Identification of the pathogenic role of H. pylori was soon followed by the demonstration of developing antibiotic resistance, first reported in 1996 for macrolides (14) and now for amoxicillin (2).

In adults, resistance before treatment of H. pylori to clarithromycin is amounting to 0 to 10% in European and American countries averaging 1% in the Netherlands, 3.5% in Spain, 5% in Ireland, 6% in the United States, and 10% in France (Glupczynski et al., Gut 45[Suppl. 111]:A105, 1999). In contrast to our data, another study (Jesch et al., abstr.) indicates more clarithromycin-resistant strains in children <10 years old (16 to 19%) than in the older age group (9%). The high level of clarithromycin-resistant H. pylori strains in children compared to adults suggests the importance of macrolide use in this age group, especially in Europe. The impact of clarithromycin resistance on treatment success for regimens containing this drug has been reported in adults: H. pylori eradication rates ranged from 83 to 98% in patients infected with clarithromycin-susceptible strains, whereas clarithromycin resistance reduced effectiveness by an average of 55% (3), reaching 0% (5). For Toracchio (13), clarithromycin resistance is 100% predictive of treatment failure. The differences between these rates of eradication can be explained by the different breakpoints used and by different mutations involved in the mechanism of resistance: this leads to different levels of resistance and may explain heterogeneity found in the literature between clarithromycin resistance and infection outcome (5). In our study, the high level of resistance can probably explain the high failure rate in cases of resistance. High levels of resistance cannot be dealt with by increasing the dose or duration of therapy, as previously reported by Graham et al. (6).
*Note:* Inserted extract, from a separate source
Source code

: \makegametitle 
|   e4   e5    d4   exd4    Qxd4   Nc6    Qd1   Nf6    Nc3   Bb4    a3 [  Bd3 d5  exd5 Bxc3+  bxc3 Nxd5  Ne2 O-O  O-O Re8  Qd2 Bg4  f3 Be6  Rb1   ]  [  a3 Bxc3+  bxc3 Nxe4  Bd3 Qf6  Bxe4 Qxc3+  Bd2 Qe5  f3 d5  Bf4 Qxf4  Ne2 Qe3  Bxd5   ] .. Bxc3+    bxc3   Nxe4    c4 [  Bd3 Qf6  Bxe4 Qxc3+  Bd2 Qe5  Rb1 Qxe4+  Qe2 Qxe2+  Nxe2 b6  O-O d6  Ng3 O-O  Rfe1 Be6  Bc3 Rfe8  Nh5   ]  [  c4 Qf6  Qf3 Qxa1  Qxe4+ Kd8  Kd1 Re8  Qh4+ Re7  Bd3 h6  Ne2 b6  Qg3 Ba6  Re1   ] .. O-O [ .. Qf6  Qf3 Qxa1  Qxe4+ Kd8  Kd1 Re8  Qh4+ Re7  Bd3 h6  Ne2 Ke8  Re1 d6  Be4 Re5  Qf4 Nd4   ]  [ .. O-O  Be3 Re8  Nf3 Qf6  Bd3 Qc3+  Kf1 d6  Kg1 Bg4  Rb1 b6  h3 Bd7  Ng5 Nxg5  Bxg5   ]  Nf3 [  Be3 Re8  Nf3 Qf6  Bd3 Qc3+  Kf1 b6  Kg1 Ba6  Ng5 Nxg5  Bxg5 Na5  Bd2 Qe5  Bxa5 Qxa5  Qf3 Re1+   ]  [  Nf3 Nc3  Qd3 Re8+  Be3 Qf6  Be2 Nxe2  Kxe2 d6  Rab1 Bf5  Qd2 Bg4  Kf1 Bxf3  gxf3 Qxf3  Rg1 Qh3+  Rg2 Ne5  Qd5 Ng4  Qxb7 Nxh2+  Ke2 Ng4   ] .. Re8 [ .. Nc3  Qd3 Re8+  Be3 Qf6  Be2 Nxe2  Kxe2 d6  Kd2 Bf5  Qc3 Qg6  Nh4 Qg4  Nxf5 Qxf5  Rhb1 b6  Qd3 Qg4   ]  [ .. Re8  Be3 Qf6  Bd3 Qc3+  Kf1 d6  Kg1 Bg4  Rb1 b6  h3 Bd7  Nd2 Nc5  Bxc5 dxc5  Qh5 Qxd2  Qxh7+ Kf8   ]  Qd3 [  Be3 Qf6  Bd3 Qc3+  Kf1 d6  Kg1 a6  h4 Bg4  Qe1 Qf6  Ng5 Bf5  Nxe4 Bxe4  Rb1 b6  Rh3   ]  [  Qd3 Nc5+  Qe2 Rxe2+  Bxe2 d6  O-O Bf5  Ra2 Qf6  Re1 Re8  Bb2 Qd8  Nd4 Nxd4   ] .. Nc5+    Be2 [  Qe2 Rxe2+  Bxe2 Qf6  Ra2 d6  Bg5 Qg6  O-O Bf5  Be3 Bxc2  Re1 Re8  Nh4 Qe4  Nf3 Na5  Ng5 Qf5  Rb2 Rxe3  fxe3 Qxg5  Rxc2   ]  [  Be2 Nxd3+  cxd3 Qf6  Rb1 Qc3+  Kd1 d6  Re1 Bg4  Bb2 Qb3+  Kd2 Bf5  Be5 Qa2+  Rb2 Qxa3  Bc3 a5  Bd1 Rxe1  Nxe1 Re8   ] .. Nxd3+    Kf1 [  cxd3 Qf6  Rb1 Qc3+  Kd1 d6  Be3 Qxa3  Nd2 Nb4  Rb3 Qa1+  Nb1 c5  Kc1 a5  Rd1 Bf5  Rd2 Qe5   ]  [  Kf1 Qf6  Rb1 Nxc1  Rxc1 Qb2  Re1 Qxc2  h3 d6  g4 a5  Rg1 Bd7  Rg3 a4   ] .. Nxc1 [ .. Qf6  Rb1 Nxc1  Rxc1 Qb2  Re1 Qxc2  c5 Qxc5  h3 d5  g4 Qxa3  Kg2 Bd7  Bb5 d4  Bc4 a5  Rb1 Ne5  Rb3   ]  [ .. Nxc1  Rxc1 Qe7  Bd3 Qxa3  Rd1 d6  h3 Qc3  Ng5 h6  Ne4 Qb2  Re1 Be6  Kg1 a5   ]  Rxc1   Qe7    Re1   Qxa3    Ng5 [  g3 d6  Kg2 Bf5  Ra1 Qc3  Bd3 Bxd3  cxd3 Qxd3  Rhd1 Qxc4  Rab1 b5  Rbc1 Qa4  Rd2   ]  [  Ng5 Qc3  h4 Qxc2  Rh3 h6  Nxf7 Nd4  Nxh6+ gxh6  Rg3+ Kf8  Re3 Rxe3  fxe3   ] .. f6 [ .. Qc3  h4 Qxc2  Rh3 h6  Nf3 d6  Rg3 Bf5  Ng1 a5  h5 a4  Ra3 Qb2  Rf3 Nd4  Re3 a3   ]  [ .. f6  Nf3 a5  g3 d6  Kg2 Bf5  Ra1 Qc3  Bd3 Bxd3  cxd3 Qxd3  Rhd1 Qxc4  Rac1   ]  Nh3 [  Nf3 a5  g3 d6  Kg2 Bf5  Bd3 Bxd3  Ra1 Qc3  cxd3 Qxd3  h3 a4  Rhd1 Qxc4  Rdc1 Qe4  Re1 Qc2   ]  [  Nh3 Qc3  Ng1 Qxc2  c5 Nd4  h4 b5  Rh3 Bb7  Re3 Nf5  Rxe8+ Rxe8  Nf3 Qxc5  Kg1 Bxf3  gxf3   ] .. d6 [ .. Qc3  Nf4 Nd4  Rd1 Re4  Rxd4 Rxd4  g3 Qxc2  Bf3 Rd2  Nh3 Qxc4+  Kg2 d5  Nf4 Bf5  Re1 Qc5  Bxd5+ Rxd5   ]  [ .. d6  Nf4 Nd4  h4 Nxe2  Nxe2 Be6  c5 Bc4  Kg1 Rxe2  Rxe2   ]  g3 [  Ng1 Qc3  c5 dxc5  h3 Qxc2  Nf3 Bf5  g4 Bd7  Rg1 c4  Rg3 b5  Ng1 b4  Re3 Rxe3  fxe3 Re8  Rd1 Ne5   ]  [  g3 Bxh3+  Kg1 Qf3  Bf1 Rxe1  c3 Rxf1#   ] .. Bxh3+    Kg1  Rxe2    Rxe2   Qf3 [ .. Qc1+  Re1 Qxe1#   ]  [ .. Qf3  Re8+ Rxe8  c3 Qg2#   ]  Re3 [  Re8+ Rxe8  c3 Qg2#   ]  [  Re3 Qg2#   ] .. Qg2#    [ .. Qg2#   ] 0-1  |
Treatment failures should prompt endoscopy, culture, and susceptibility testing. Retreatment should exclude antibiotics with acquired resistance. A switch to metronidazole can be recommended in a case of susceptibility. Many studies have highlighted the difficulties of retreatment, and it can be stated that the best available first-line treatment regimen is still the best "rescue treatment" (8).

We conclude that H. pylori antimicrobial susceptibility testing of first gastric biopsy culture is useful before choosing the first tritherapy in infected children and that clarithromycin should not be used in case of primary resistance. We also suggest, if our results are validated by other large-scale studies, that children infected with clarithromycin-sensitive H. pylori strains may not require [¹³C]urea breath test control following treatment.